Le feste. Il 19 giugno ha luogo a Mango (Cuneo) la festa dei Tabui (i cani iscritti al Taccuino Bastardi Utili Italiani). I cani senza razza vivono una storica giornata: sfilata davanti al pubblico plaudente, lettura delle lettere dedicate proprio a loro. Altri appuntamenti: la "Vendemmia dell’uomo" (seconda domenica d’ottobre) a Castagnole Monferrato (Asti), la Sagra del tartufo di San Martino ad Alba (primo weekend di novembre), la Sagra dell’urlo (tre giorni di luglio) a Monforte d’Alba, il raduno dei brutti (tre giorni di maggio) a Trino Vercellese. Il Palio di Asti (settembre), secondo solo a quello più celebre di Siena.

Artigianato. Buoni artigiani si trovano dovunque, ma solo a Trino Vercellese assicurano autentiche icone russe. A Saluzzo, antiquariato, ma anche pseudoantiquariato, abbastanza richiesto.

Proverbio. Chi ha paura del diàu a fa pa roba (Chi teme il diavolo non s’arricchisce).

Si mangia. Il Piemonte è la regione più ricca nel capitolo mangiare e bere. La difficoltà è avventurarsi da ignari in un tipico pranzo piemontese, col rischio di naufragare dopo gli antipasti (almeno cinque, in genere, ma spesso più numerosi) senza avere la forza di nuotare nel mare magnum dei piatti successivi. I risotti e le paste (i sublimi tajarìn langaroli, conditi al brucio, con sugo d’arrosto, e con burro e tartufo, gli agnolotti il cui ripieno varia da paese a paese), i bolliti con le loro salse canoniche, gli arrosti, la finanziera. Mettiamoci di sfuggita anche la gran varietà di formaggi e dolci e il quadro sarà completo. Come piatto da raccontare abbiamo scelto la bagna calda, pur sapendo che l’aglio divide l’umanità: pro o contro, non c’è via di mezzo. La bagna caoda (calda) è un intingolo di olio, aglio e accinghe ed è uno dei pochi piatti piemontesi ad ammettere l’olio. La presenza di olio e acciughe porta a credere che le origini della bagna calda siano marinare: in Liguria e in Provenza l’aggiadda e l’aioli sono parenti della bagna caoda. La consacrazione, in Piemonte, è dovuta al grande livello delle verdure da intingere: il cardo, specie quello gobbo di Nizza, i peperoni in particolare. Nel suo pentolino, la salsa non deve mai raffreddarsi, ed ecco il fornelletto (la s’cionfeta); a turno i commensali intingono le verdure: anche ravanelli, verze, broccoli, finocchi, topinambur, sedani, insalate. Alla fine, nei resti della bagna chi ha ancora un angolino di stomaco libero può cucinare due uova. In tempi di fast food dilagante, è opportuno precisare che la bagna caoda comporta un rito lento, molto pane e molto vino.
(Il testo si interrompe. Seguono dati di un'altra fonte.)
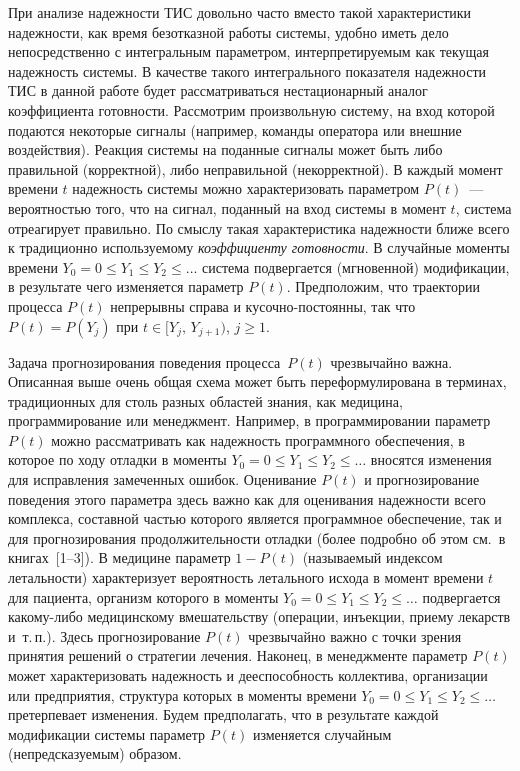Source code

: \begin{multicols}{2}
При анализе надежности ТИС довольно часто вместо такой характеристики 
надежности, как время безотказной работы системы, удобно иметь дело 
непосредственно с интегральным параметром, интерпретируемым как текущая 
надежность системы. В качестве такого интегрального показателя надежности ТИС в 
данной работе будет рассматриваться нестационарный аналог коэффициента 
го\-тов\-ности. Рассмотрим произвольную систему, на вход которой подаются 
некоторые сигналы (например, команды оператора или внешние воздействия). 
Реакция системы на поданные сигналы может быть либо правильной (корректной), 
либо неправильной (некорректной). В каждый момент времени $t$ надежность 
системы можно характеризовать параметром $P(t)$~--- вероятностью того, что на 
сигнал, поданный на вход системы в момент $t$, сис\-те\-ма отреагирует правильно. 
По смыслу такая характеристика надежности ближе всего к традиционно 
используемому {\it коэффициенту готовности}. В случайные моменты времени 
$Y_0=0\le Y_1\le Y_2\le\ldots$ сис\-те\-ма подвергается (мгновенной) модификации, в 
результате чего изменяется параметр $P(t)$. Предположим, что траектории 
процесса $P(t)$ непрерывны справа и кусочно-постоянны, так что $P(t)=P(Y_j)$ 
при $t\in [Y_j,\,Y_{j+1})$, $j\ge1$.

Задача прогнозирования поведения процесса~$P(t)$ чрезвычайно
важна. Описанная выше очень общая схема может быть
переформулирована в терминах, традиционных для столь разных
областей знания, как медицина, программирование или менеджмент.
Например, в программировании параметр $P(t)$ можно рассматривать
как надежность программного обеспечения, в которое по ходу отладки
в моменты $Y_0=0\le Y_1\le Y_2\le\ldots$ вносятся изменения для
исправления замеченных ошибок. Оценивание $P(t)$ и прогнозирование
поведения этого параметра здесь важно как для оценивания
надежности всего комплекса, составной частью которого является
программное обеспечение, так и для прогнозирования
продолжительности отладки (более подробно об этом см.\ в книгах~[1--3]).
В медицине параметр $1-P(t)$ (называемый индексом
летальности) характеризует вероятность летального исхода в момент
времени $t$ для пациента, организм которого в моменты $Y_0=0\le
Y_1\le Y_2\le\ldots$ подвергается какому-либо медицинскому
вмешательству (операции, инъекции, приему лекарств и~т.\,п.). Здесь
прогнозирование $P(t)$ чрезвычайно важно с точки зрения принятия
решений о стратегии лечения. Наконец, в менеджменте параметр
$P(t)$ может характеризовать надежность и дееспособность
коллектива, организации или предприятия, структура которых в
моменты времени $Y_0=0\le Y_1\le Y_2\le\ldots$ претерпевает
изменения. Будем предполагать, что в результате каждой модификации
системы параметр $P(t)$ изменяется случайным (не\-пред\-ска\-зу\-емым)
образом.


\end{multicols}
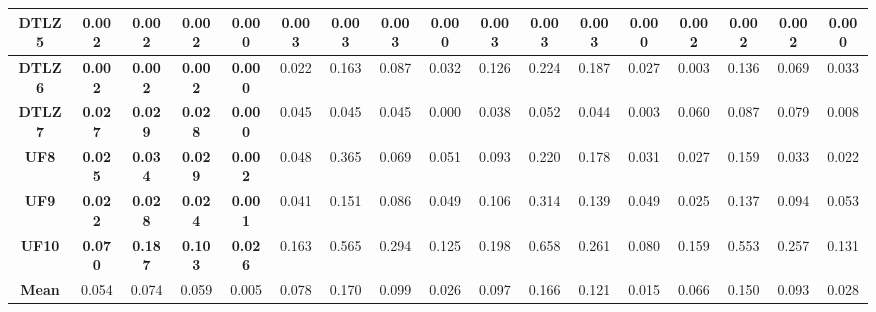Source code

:\begin{table*}[t]
{\begin{tabular}{cc|c|c|c|c|c|c|c|c|c|c|c|c|c|c|c}
\multicolumn{1}{c|}{\textbf{DTLZ5}} & \textbf{0.002} & \textbf{0.002} & \textbf{0.002} & \textbf{0.000}& 0.003        & 0.003        & 0.003         & 0.000        & 0.003        & 0.003        & 0.003         & 0.000        & 0.002          & 0.002          & 0.002          & 0.000           \\ \hline
\multicolumn{1}{c|}{\textbf{DTLZ6}} & \textbf{0.002} & \textbf{0.002} & \textbf{0.002} & \textbf{0.000}& 0.022        & 0.163        & 0.087         & 0.032        & 0.126        & 0.224        & 0.187         & 0.027        & 0.003          & 0.136          & 0.069          & 0.033           \\ \hline
\multicolumn{1}{c|}{\textbf{DTLZ7}} & \textbf{0.027} & \textbf{0.029} & \textbf{0.028} & \textbf{0.000}& 0.045        & 0.045        & 0.045         & 0.000        & 0.038        & 0.052        & 0.044         & 0.003        & 0.060          & 0.087          & 0.079          & 0.008           \\ \hline
\multicolumn{1}{c|}{\textbf{UF8}}   & \textbf{0.025} & \textbf{0.034} & \textbf{0.029} & \textbf{0.002}& 0.048        & 0.365        & 0.069         & 0.051        & 0.093        & 0.220        & 0.178         & 0.031        & 0.027          & 0.159          & 0.033          & 0.022           \\ \hline
\multicolumn{1}{c|}{\textbf{UF9}}   & \textbf{0.022} & \textbf{0.028} & \textbf{0.024} & \textbf{0.001}& 0.041        & 0.151        & 0.086         & 0.049        & 0.106        & 0.314        & 0.139         & 0.049        & 0.025          & 0.137          & 0.094          & 0.053           \\ \hline
\multicolumn{1}{c|}{\textbf{UF10}}  & \textbf{0.070} & \textbf{0.187} & \textbf{0.103} & \textbf{0.026}& 0.163        & 0.565        & 0.294         & 0.125        & 0.198        & 0.658        & 0.261         & 0.080        & 0.159          & 0.553          & 0.257          & 0.131           \\ \hline
\multicolumn{1}{c|}{\textbf{Mean}}  & 0.054          & 0.074          & 0.059          & 0.005         & 0.078        & 0.170        & 0.099         & 0.026        & 0.097        & 0.166        & 0.121         & 0.015        & 0.066          & 0.150          & 0.093          & 0.028           \\ \hline
\end{tabular}%
}
\end{table*}

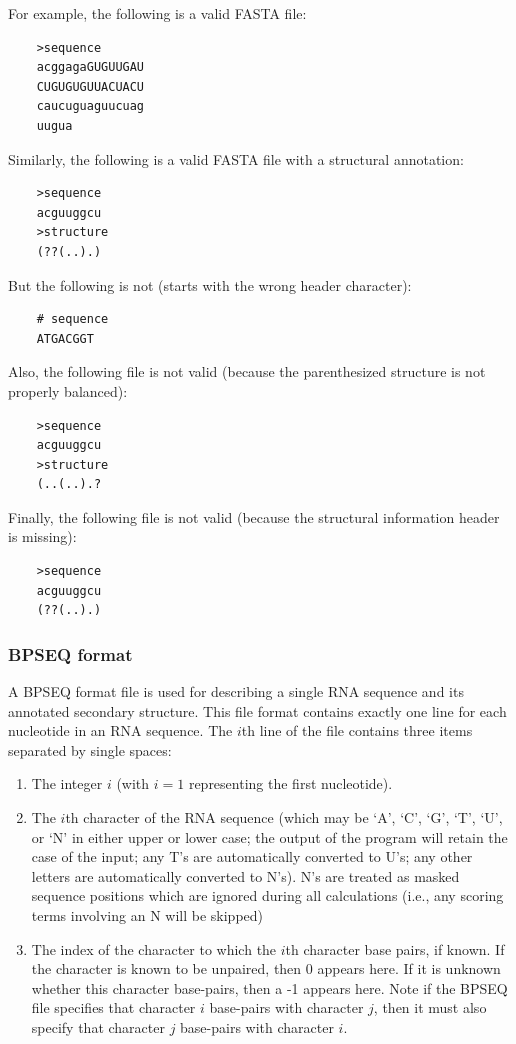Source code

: \documentclass{article}
\begin{document}
  For example, the following is a valid FASTA file:
  \begin{verbatim}
    >sequence
    acggagaGUGUUGAU
    CUGUGUGUUACUACU
    caucuguaguucuag
    uugua\end{verbatim}

  Similarly, the following is a valid FASTA file with a structural annotation:
  \begin{verbatim}
    >sequence
    acguuggcu
    >structure
    (??(..).)\end{verbatim}

  But the following is not (starts with the wrong header character):
  \begin{verbatim}
    # sequence
    ATGACGGT\end{verbatim}

  Also, the following file is not valid (because the parenthesized structure is not
  properly balanced):
  \begin{verbatim}
    >sequence
    acguuggcu
    >structure
    (..(..).?\end{verbatim}

  Finally, the following file is not valid (because the structural information header is
  missing):
  \begin{verbatim}
    >sequence
    acguuggcu
    (??(..).)\end{verbatim}
  
  \subsubsection{BPSEQ format}
  \label{sec:bpseq}

  A BPSEQ format file is used for describing a single RNA sequence and its annotated
  secondary structure.  This file format contains exactly one line for each nucleotide in
  an RNA sequence.  The $i$th line of the file contains three items
  separated by single spaces:
  \begin{enumerate}
  \item The integer $i$ (with $i=1$ representing the first nucleotide).
  \item The $i$th character of the RNA sequence (which may be `A',
    `C', `G', `T', `U', or `N' in either upper or lower case; the
    output of the program will retain the case of the input; any T's
    are automatically converted to U's; any other letters are
    automatically converted to N's).  N's are treated as masked
    sequence positions which are ignored during all calculations
    (i.e., any scoring terms involving an N will be skipped)
  \item The index of the character to which the $i$th character base
    pairs, if known.  If the character is known to be unpaired, then 0
    appears here.  If it is unknown whether this character base-pairs,
    then a -1 appears here.  Note if the BPSEQ file specifies that
    character $i$ base-pairs with character $j$, then it must also
    specify that character $j$ base-pairs with character $i$.
  \end{enumerate}
\end{document}
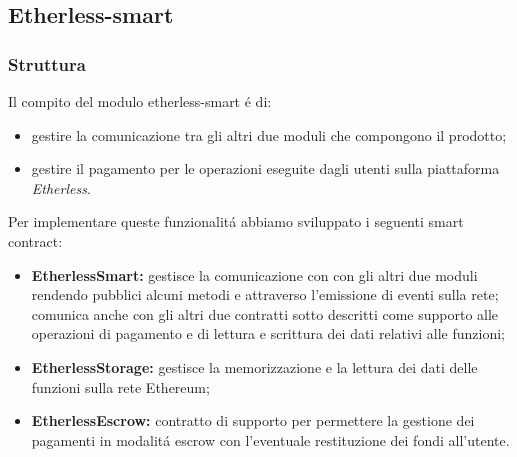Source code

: \subsection{Etherless-smart}
\subsubsection{Struttura}
  Il compito del modulo etherless-smart é di:
  \begin{itemize}
    \item gestire la comunicazione tra gli altri due moduli che compongono il prodotto;
    \item gestire il pagamento per le operazioni eseguite dagli utenti sulla piattaforma \textit{Etherless}.
  \end{itemize}
  Per implementare queste funzionalitá abbiamo sviluppato i seguenti smart contract:
  \begin{itemize}
    \item \textbf{EtherlessSmart:} gestisce la comunicazione con con gli altri due moduli rendendo pubblici alcuni metodi e attraverso l'emissione di eventi sulla rete; comunica anche con gli altri due contratti sotto descritti come supporto alle operazioni di pagamento e di lettura e scrittura dei dati relativi alle funzioni;
    \item \textbf{EtherlessStorage:} gestisce la memorizzazione e la lettura dei dati delle funzioni sulla rete Ethereum;
    \item \textbf{EtherlessEscrow:} contratto di supporto per permettere la gestione dei pagamenti in modalitá escrow con l'eventuale restituzione dei fondi all'utente.
  \end{itemize}
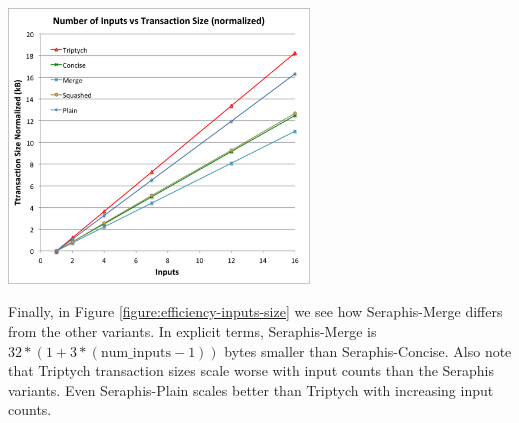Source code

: \begin{center}
    \includegraphics[width=8cm]{figures/inputs_size.png}
    \label{figure:efficiency-inputs-size}
\end{center}

Finally, in Figure \ref{figure:efficiency-inputs-size} we see how Seraphis-Merge differs from the other variants. In explicit terms, Seraphis-Merge is $32*(1 + 3*(\textrm{num\_inputs} - 1))$ bytes smaller than Seraphis-Concise. Also note that Triptych transaction sizes scale worse with input counts than the Seraphis variants. Even Seraphis-Plain scales better than Triptych with increasing input counts.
Si beve. Per i rossi, il Piemonte è il paradiso e le Langhe sono il massimo del Piemonte. Par di sentire l’obiezione: e dove mettiamo il Moscato d’Asti? Obiezione legittima. In effetti, chi ama il vino in Piemonte dove casca casca bene. E l’imbarazzo della scelta qui si fa molto sentire. Non lo diciamo per cercare un alibi, lasciamo parlare i numeri. Il Piemonte ha numerosissimi vini Doc e Docg (primato italiano). Ne basterebbero meno per scrivere un libro, ne basterebbe solo uno scelto a caso fra le due nobilissime colonne: Barolo e Barbaresco. Così abbiamo deciso di ignorare le autostrade, se è consentito il termine, e di illustrare un sentierino che si chiama Pelaverga. Poche decine di migliaia di bottiglie, la produzione annua, nel comune di Verduno. È un vitigno forse arrivato dalla Francia, via Saluzzo, che dai terreni gessosi sà trarre il massimo.